You can make it more compact (and legible) though:

  if (admission<='31dec2015'd and discharge >='01jan2015'd)  then Srv15='1'; else Srv15='0';
     if (admission<='31dec2016'd  and discharge >='01jan2016'd )  then Srv16='1'; else Srv16='0';
     if (admission<='31dec2017'd  and discharge >='01jan2017'd ) then Srv17='1'; else Srv17='0';
     if (admission<='31dec2018'd  and discharge >='01jan2018'd ) then Srv18='1'; else Srv18='0';
	 if (admission<='31dec2019'd  and discharge >='01jan2019'd ) then Srv19='1'; else Srv19='0';

if Srv15='1' then do;
	if admission <'01jan2015'd then adcajul2015='01jan2015'd;
	else adcajul2015=admission;

      if discharge >'31dec2015'd  then adcrjul2015='31dec2015'd;
 	else if discharge =< '31dec2015'd then adcrjul2015= discharge;

 	caredays15 = adcrjul2015 - adcajul2015; 
end;

can be written as:

 SRV15 = (admission<='31dec2015'd and discharge >='01jan2015'd) ;
 SRV16 = (admission<='31dec2016'd and discharge >='01jan2016'd) ;
 SRV17 = (admission<='31dec2017'd and discharge >='01jan2017'd) ;
 SRV18 = (admission<='31dec2018'd and discharge >='01jan2018'd) ;
 SRV19 = (admission<='31dec2019'd and discharge >='01jan2019'd) ;

if SRV15 then do;
  ADCAJUL2015 = max(ADCAJUL2015, '01jan2015'd);
  ADCRJUL2015 = min(ADCRJUL2015 ,'31dec2015'd);
  CAREDAYS15  = ADCRJUL2015 - ADCAJUL2015; 
end;

Not sure that I fully understand what your desired result is. Does any of below two options give you what you're after?
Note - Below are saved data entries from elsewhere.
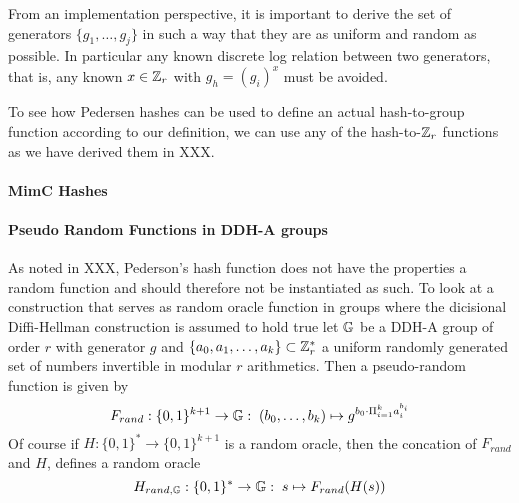 From an implementation perspective, it is important to derive the set of generators $\{g_1,\ldots,g_j\}$ in such a way that they are as uniform and random as possible. In particular any known discrete log relation between two generators, that is, any known $x\in \mathbb{Z}_r$ with $g_h = (g_i)^x$ must be avoided.

To see how Pedersen hashes can be used to define an actual hash-to-group function according to our definition, we can use any of the hash-to-$\mathbb{Z}_r$ functions as we have derived them in XXX. 

\paragraph{MimC Hashes}
\paragraph{Pseudo Random Functions in DDH-A groups}
As noted in XXX, Pederson's hash function does not have the properties a random function and should therefore not be instantiated as such. To look at a construction that serves as random oracle function in groups where the dicisional Diffi-Hellman construction is assumed to hold true let $\mathbb{G}$ be a DDH-A group of order $r$ with generator $g$ and $\{a_0,a_1,\ldots,a_k\}\subset \mathbb{Z}_{r}^*$ a uniform randomly generated set of numbers invertible in modular $r$ arithmetics. Then a pseudo-random function is given by
\begin{equation}
F_{rand}: \{0,1\}^{k+1} \to \mathbb{G}:\; (b_0,\ldots,b_k)\mapsto g^{b_0\cdot \Pi_{i=1}^k a_i^{b_i}}
\end{equation}
Of course if $H:\{0,1\}^*\to \{0,1\}^{k+1}$ is a random oracle, then the concation of $F_{rand}$ and $H$, defines a random oracle 
\begin{equation}
H_{rand,\mathbb{G}}:\{0,1\}^* \to \mathbb{G}:\; s\mapsto F_{rand}(H(s))
\end{equation}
And if not what would you need differently?

data have;
  length Hosp $1. ID $3. service $2.;
  input Hosp ID service admission :mmddyy10. discharge :mmddyy10.;
  format admission mmddyy10. discharge mmddyy10.;
  datalines;
A 123 IN 01/01/2018 01/05/2018
A 123 ER 04/01/2019 04/03/2019
A 123 OU 06/05/2017 06/30/2017
A 123 OU 08/01/2018 08/29/2019
A 123 ER 09/01/2019 09/05/2019
A 123 IN 10/01/2017 10/05/2017
A 456 IN 01/05/2015 01/15/2015
A 456 OU 01/25/2016 01/30/2016
A 456 IN 02/05/2018 02/15/2018
A 456 ER 02/16/2018 02/18/2019
;

data caredays_total;
  set have;
  caredays=discharge -admission +1;
run;

proc print;
run;

data caredays_byYear(drop=_:);
  set have;
  _year_cnt=intck('year',admission,discharge);
  do _i=0 to _year_cnt;
    year=put(intnx('year',admission,_i,'b'),year4.);
    if _year_cnt=0 then
      caredays=discharge -admission +1;
    else if _i<_year_cnt then
      caredays=intnx('year',admission,0,'e') -admission +1;
    else
      caredays=discharge -intnx('year',discharge,0,'b') +1;
    output;
  end;
run;

proc print;
run;

@Patrick : calculating the caredays can be done easier:

data want;
set have;
do year = year(admission) to year(discharge);
  caredays = min(discharge,mdy(12,31,year)) - max(admission,mdy(1,1,year)) + 1;
  output;
end;
run;

@Kurt_Bremser Nice one. I "felt" already while writing the code that there must be a simpler approach but didn't have a better idea at the time.

So, in the end, you want to know the care days per patient and year?